For this post, I am going to focus on correcting point #1: You MUST use social networking sites and the Internet to let others know about your skills, talents and passions. If you aren’t positioning yourself for others to see online, you are really missing out on great opportunities. How could someone offer you a great job or internship if they don’t know you exist?
I bought my sister her own domain name, ashleycrimaldi.com, for Christmas this morning and suggested that she put a bio, professional picture, resume, sites she likes, a blog and a portfolio of work she has done on her site. I also urged her to start using Twitter to connect with people who shared her interests and career goals. It is amazing how much Twitter “friends” are willing to help each other out in any way they can.

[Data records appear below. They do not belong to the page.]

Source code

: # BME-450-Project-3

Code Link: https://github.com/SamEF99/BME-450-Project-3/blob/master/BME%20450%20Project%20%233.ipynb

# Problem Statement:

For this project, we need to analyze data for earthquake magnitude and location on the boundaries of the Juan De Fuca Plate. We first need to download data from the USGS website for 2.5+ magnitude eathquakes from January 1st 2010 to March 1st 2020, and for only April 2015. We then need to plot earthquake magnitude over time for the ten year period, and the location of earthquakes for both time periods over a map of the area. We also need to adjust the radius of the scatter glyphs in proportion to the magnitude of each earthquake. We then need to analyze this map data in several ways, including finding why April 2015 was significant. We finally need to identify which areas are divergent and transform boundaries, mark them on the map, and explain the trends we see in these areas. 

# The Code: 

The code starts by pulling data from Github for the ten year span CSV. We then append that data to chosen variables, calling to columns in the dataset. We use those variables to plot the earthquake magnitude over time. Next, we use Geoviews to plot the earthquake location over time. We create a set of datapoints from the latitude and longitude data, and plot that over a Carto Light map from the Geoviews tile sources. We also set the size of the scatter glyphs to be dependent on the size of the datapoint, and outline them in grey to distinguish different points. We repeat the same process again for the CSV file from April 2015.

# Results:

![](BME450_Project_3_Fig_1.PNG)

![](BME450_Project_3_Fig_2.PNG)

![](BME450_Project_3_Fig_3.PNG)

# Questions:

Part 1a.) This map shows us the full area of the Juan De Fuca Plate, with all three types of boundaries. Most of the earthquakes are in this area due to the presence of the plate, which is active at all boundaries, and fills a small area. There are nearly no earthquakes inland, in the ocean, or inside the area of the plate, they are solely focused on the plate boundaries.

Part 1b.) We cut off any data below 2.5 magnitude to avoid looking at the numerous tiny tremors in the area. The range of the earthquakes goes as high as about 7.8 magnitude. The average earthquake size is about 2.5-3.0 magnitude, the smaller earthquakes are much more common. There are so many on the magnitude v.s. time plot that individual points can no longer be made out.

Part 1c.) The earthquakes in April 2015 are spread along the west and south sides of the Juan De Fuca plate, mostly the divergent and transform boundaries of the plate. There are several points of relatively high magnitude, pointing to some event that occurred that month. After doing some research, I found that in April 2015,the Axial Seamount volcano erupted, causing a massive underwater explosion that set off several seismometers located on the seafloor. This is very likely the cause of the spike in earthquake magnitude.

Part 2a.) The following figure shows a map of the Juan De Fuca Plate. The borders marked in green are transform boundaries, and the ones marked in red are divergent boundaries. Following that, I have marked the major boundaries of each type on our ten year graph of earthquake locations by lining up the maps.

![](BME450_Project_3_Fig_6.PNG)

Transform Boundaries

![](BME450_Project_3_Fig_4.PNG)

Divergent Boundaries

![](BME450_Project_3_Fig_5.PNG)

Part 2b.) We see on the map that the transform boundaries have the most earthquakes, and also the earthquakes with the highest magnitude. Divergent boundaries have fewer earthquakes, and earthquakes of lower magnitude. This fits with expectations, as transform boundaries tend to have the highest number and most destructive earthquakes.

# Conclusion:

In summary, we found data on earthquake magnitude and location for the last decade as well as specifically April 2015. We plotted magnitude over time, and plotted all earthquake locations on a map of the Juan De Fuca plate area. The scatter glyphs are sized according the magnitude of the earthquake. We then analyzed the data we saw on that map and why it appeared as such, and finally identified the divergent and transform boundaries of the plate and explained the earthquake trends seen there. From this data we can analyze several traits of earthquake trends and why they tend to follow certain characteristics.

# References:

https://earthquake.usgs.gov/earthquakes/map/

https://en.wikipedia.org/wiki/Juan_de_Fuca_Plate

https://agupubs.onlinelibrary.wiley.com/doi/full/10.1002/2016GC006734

When joining first joining Twitter, use search.twitter.com to search for people who are “tweeting” about things that you care about and then “follow” them so you can read what they have to say on a daily basis. It is also important to send out valuable tweets regularly on your area of interest or expertise and post interesting links so others can read them and share information.
Also, if you like someone’s blog, website, or tweets TELL THEM! Compliments go a long way in making connections and mentors.
Long gone are the days of finding an internship through the classified section of your local paper or even scoring a great opportunity through a huge career site. If you are looking to pursue an internship or job that is in line with your individual strengths, ideas and talents you will have to go get it on your own by reaching out to people like you online.